WHAT YOU ARE ASKED TO DO: Show each line of the data below that has the string "Dugmad" in it.

(Dataset entries)

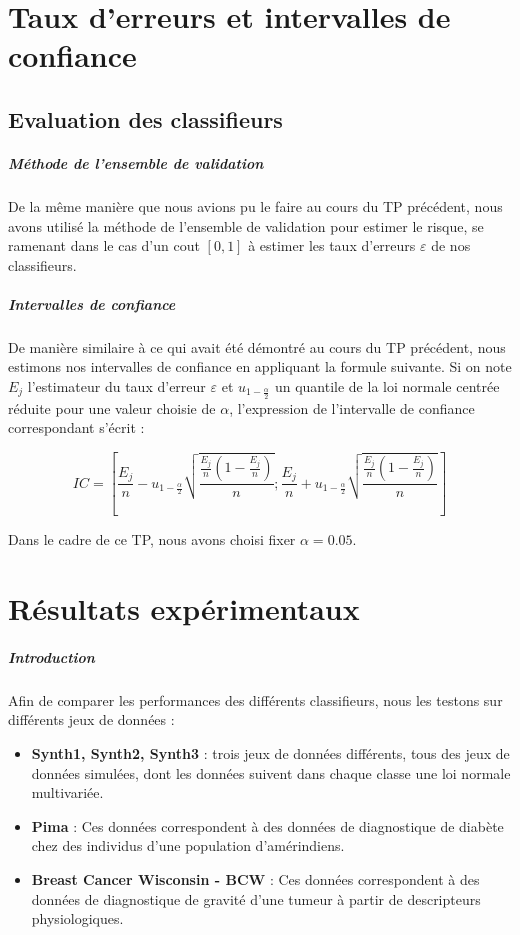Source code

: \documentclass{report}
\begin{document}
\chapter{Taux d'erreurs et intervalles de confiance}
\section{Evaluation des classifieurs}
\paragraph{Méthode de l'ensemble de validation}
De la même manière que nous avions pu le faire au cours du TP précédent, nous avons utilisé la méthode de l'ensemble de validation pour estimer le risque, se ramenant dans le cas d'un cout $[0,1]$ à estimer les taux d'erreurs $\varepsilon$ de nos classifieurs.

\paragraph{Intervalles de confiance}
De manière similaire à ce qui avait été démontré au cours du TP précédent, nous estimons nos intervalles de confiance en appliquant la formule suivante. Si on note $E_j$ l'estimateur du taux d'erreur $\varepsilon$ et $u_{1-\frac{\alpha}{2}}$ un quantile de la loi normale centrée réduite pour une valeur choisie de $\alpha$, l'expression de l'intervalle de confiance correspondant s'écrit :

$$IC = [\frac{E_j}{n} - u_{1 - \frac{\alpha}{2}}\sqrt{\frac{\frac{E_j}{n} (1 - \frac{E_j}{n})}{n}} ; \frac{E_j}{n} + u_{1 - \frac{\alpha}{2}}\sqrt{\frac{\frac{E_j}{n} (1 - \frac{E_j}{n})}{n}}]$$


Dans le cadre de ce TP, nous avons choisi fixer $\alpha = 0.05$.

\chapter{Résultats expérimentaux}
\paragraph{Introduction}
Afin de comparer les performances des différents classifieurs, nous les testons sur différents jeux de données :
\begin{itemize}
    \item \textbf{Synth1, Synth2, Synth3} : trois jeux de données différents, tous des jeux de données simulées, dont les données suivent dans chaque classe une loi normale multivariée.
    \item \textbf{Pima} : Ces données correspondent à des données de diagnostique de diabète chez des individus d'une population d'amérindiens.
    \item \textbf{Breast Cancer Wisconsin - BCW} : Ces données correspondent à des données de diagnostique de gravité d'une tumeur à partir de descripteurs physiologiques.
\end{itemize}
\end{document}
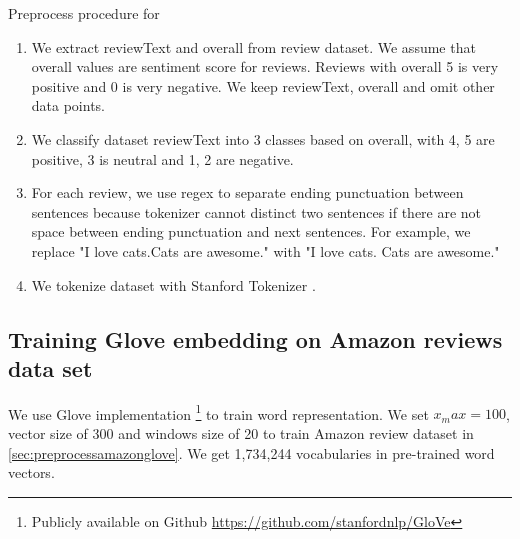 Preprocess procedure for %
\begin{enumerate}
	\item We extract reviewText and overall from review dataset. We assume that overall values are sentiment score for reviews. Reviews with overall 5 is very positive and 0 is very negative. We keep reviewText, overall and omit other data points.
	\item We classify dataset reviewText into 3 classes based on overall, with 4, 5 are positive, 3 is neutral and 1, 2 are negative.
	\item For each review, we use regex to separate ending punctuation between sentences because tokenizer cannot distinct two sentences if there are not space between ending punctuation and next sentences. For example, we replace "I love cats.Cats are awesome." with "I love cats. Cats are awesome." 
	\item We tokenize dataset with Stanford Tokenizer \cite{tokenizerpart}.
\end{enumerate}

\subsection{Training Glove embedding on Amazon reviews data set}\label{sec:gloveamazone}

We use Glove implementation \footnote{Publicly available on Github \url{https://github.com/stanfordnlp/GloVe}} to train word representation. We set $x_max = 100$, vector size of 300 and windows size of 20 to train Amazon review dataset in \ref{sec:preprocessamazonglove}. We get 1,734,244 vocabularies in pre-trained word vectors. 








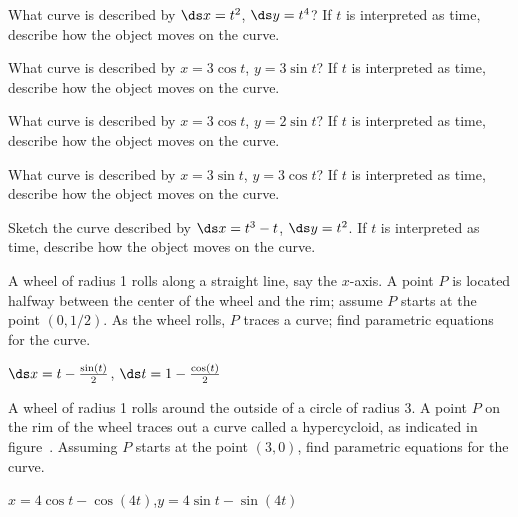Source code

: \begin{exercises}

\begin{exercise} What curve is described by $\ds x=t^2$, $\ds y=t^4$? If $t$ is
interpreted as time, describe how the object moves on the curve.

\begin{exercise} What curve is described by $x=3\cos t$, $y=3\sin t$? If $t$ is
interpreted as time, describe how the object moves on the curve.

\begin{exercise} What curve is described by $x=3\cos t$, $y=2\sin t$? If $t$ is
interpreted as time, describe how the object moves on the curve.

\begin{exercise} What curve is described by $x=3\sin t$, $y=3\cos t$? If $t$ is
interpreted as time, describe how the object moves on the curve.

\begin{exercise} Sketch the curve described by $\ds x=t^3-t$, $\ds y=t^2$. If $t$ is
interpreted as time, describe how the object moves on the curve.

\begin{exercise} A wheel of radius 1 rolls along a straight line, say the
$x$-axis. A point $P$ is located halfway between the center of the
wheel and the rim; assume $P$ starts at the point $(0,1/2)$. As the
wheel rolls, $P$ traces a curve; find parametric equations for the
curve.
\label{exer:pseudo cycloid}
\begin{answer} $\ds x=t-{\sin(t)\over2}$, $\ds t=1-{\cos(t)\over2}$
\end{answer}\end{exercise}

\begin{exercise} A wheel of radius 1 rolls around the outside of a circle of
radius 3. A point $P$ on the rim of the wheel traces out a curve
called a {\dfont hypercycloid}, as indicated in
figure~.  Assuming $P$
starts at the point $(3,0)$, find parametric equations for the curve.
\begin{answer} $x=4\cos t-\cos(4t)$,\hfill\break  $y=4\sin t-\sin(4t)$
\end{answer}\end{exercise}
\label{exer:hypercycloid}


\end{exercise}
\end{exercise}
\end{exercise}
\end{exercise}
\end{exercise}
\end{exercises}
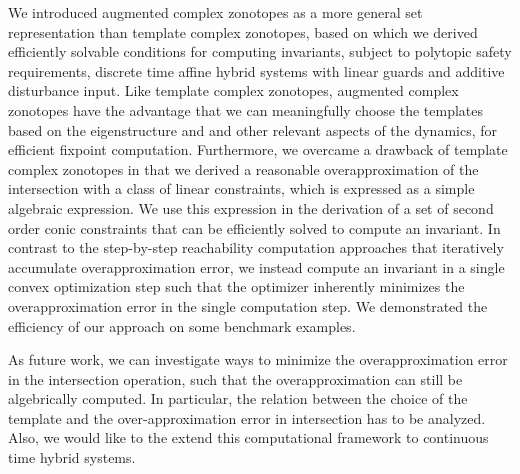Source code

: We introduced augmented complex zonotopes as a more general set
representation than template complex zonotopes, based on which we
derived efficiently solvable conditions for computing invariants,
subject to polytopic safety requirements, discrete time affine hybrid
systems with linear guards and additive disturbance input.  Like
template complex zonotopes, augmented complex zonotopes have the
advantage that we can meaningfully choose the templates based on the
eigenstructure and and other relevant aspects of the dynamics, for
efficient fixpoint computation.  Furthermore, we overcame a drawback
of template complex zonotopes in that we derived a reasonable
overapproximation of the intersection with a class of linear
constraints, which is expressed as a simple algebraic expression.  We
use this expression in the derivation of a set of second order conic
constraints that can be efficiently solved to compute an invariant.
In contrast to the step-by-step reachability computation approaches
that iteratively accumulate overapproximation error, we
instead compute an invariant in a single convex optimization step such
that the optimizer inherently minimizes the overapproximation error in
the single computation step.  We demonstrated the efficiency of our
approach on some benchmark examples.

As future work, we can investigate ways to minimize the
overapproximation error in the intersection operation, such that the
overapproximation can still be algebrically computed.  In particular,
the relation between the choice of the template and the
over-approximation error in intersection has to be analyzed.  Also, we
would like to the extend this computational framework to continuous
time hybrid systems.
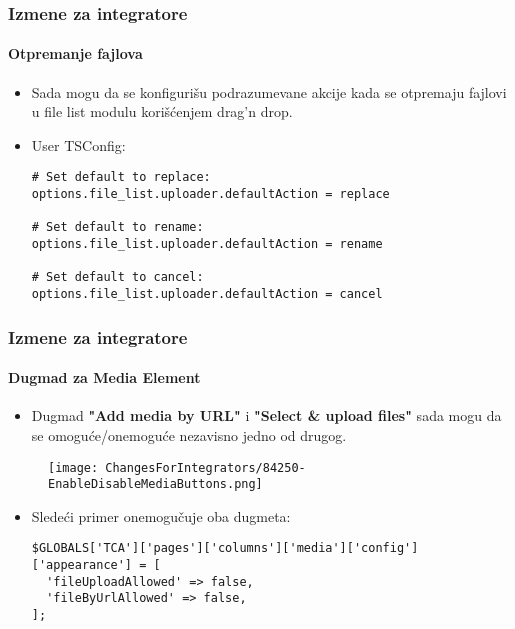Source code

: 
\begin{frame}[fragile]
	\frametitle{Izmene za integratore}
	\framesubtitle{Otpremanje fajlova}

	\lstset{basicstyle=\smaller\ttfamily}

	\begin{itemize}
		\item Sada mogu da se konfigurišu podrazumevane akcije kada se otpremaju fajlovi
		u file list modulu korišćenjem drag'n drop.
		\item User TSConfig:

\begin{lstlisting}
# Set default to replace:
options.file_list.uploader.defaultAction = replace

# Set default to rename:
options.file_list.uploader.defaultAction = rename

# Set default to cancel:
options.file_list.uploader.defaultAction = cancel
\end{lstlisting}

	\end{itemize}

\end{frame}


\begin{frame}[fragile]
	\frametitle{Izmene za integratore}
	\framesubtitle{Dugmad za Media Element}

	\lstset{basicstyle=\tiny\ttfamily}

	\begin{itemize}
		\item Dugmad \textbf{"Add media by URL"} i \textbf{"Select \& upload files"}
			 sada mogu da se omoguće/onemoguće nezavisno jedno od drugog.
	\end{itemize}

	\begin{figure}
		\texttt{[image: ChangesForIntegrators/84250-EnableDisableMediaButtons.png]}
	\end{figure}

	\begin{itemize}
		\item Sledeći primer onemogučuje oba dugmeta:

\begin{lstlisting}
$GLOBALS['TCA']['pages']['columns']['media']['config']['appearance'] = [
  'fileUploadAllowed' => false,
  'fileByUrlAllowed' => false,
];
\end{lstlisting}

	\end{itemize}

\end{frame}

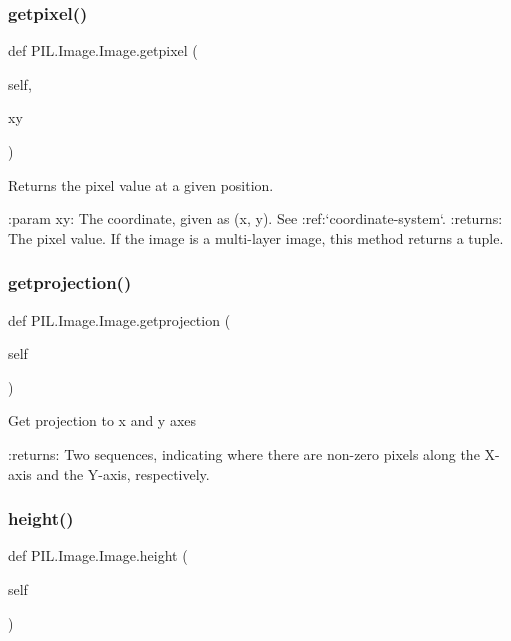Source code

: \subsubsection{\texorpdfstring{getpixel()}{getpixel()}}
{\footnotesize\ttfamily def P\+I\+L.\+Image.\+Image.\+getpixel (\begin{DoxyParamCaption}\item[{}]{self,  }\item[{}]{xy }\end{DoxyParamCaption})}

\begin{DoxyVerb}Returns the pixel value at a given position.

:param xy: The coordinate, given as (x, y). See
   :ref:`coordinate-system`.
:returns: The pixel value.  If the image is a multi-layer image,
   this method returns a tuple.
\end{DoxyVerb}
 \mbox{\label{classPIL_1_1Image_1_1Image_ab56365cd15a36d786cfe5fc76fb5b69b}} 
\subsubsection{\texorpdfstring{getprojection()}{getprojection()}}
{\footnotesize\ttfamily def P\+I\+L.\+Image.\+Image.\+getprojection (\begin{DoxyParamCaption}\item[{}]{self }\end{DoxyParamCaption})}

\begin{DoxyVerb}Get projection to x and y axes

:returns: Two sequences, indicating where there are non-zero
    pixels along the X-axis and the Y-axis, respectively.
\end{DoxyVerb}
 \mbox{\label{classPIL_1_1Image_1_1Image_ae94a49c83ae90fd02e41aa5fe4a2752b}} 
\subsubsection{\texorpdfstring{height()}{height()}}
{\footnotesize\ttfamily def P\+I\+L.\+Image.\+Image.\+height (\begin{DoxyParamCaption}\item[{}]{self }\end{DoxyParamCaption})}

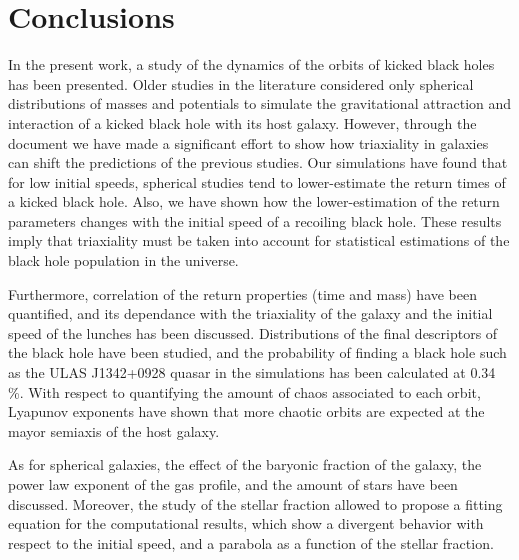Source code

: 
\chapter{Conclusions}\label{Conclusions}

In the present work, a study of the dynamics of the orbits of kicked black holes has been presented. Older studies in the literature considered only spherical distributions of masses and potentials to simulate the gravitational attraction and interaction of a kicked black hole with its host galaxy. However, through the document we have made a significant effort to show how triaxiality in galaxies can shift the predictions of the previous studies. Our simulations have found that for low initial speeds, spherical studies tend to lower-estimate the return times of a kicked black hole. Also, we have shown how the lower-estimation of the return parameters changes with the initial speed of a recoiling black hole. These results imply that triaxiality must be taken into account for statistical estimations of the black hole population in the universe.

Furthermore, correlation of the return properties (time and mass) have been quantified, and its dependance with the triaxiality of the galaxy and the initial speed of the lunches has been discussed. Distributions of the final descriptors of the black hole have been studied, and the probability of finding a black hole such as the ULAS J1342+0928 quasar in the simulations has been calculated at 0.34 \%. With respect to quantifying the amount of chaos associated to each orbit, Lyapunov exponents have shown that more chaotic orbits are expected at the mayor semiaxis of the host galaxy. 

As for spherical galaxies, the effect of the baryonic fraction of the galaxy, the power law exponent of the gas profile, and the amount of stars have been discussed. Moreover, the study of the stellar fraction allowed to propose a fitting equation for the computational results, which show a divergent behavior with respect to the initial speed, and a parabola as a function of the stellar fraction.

OUTPUT:
	\framesubtitle{Dugmad za Media Element}
		\item Dugmad \textbf{"Add media by URL"} i \textbf{"Select \& upload files"}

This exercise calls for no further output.